(Your objective):
Where a line of the listing below includes the word "Focal", reproduce that line.

****************

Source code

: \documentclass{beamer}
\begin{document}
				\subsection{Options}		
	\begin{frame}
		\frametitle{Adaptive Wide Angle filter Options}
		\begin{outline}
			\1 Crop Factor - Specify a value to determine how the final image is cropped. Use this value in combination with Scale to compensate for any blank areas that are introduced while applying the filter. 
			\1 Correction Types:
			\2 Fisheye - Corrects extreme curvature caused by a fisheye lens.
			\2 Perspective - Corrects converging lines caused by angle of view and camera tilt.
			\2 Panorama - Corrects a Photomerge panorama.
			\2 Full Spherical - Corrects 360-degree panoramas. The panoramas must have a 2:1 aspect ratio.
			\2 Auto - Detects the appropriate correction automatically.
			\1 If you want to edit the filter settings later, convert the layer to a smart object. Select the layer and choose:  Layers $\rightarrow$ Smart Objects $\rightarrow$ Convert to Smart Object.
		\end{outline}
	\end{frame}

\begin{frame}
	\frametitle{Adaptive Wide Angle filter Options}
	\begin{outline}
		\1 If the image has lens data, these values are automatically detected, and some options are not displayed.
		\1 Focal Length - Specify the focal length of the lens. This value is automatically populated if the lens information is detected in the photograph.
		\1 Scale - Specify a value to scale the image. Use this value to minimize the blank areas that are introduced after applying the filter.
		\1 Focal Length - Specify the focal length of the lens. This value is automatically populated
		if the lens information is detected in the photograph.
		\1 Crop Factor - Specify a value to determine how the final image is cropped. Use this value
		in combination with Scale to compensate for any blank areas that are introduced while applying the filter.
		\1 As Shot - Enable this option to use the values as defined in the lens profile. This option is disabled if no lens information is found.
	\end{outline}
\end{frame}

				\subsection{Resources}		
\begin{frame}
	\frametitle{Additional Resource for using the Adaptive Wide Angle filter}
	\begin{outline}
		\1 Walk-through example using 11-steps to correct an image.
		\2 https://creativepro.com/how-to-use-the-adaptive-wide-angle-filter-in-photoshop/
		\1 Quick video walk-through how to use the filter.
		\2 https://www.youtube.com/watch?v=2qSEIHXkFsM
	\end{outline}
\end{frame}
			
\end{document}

****************

(Answer space):
		\1 Focal Length - Specify the focal length of the lens. This value is automatically populated if the lens information is detected in the photograph.
		\1 Focal Length - Specify the focal length of the lens. This value is automatically populated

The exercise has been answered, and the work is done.